When: Wednesday, February 7, 2018 | 10:00 – 11:00 am PST
Host: NRCS West National Technology Support Center
Presenter: Dr. Joe Smith, University of Montana
Description: Livestock grazing has been suggested as a contributing factor to sage-grouse habitat degradation, primarily since grazing can directly reduce vegetation cover believed to be important for concealing the birds’ nests. Consequently, identifying ways to manage livestock that promotes high-quality nesting cover for sage-grouse has been a priority across the range.
Yet, until recently, little research existed that tested these hypothesized relationships between grazing and sage-grouse. In 2011, University of Montana (UM), Montana Fish, Wildlife & Parks, USDA Natural Resources Conservation Service, and other partners initiated a 10-year field study in central Montana to evaluate outcomes of rotational grazing systems designed to improve habitat for sage-grouse. The goal of the study was to inform decision-making for conservation practices that benefit the bird and the herd.

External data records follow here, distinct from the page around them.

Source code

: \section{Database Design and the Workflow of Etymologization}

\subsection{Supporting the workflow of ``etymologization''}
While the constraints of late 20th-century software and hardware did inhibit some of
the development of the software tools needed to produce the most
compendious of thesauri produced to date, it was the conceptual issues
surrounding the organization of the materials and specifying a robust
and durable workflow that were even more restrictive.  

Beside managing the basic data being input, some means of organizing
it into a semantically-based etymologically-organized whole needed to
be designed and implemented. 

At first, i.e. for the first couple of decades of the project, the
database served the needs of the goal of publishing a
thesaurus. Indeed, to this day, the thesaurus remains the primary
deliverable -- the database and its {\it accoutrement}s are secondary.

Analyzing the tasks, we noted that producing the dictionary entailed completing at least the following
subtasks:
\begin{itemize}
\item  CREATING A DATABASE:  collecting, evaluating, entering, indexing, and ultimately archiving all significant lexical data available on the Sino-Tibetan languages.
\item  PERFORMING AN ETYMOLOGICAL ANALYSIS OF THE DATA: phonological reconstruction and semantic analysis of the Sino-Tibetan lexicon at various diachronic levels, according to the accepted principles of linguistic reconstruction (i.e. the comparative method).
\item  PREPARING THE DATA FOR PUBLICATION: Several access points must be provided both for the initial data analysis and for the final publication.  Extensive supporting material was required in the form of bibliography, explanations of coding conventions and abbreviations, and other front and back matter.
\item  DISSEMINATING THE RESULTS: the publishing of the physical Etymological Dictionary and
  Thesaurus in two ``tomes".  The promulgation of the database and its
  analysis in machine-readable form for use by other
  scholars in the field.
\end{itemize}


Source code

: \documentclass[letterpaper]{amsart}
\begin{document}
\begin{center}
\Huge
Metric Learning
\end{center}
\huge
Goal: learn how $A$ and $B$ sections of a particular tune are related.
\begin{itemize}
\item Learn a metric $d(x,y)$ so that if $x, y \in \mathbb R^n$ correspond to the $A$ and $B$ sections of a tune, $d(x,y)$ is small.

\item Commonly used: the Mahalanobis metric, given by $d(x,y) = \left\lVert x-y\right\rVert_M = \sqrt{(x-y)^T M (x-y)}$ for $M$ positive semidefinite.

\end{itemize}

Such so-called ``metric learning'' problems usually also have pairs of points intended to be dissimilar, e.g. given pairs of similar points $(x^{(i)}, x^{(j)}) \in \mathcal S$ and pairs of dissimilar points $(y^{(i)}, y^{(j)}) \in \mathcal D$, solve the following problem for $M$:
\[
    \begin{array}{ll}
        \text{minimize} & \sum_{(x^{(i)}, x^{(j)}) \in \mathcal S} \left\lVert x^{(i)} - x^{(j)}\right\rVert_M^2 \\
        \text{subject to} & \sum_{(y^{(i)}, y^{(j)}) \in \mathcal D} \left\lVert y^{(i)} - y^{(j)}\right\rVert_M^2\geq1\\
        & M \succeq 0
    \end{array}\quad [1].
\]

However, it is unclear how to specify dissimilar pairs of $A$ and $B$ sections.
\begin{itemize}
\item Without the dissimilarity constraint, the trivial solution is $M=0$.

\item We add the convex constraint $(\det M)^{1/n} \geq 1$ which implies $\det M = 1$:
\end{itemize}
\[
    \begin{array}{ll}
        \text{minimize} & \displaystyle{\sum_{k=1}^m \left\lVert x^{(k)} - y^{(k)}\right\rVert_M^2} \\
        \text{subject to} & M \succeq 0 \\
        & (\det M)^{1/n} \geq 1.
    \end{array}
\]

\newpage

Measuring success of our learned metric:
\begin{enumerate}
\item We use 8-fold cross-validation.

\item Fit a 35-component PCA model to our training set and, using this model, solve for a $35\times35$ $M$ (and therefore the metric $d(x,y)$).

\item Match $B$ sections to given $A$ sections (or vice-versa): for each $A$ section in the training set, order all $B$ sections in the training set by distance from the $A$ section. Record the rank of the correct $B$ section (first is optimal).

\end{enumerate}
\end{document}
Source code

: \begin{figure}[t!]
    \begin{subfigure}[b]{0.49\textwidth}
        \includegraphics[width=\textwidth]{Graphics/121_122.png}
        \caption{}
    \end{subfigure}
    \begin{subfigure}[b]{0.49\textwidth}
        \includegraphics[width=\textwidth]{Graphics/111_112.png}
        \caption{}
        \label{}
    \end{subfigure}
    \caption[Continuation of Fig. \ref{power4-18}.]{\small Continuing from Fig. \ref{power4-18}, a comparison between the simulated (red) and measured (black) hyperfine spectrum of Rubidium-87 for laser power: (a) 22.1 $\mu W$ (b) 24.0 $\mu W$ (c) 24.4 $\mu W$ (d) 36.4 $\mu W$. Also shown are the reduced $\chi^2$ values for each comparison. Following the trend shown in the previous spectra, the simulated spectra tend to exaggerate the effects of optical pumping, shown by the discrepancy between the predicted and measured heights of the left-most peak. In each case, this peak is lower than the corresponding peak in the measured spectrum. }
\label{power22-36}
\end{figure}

In this webinar, Joe Smith, a post-doctoral researcher at UM who helped run the field study during its inaugural years and analyzed nesting data for his dissertation, will present a summary of the study’s findings to date regarding sage-grouse nesting ecology and effects of rest-rotation grazing on grouse and range vegetation. Dr. Smith will also present results of a broader analysis comprising >800 sage-grouse nests from three independent studies across the West evaluating the relationship between grass height and nest survival. Findings provide important insights and considerations for future research and management, and help put the role of grazing management in perspective when compared to other environmental factors and threats.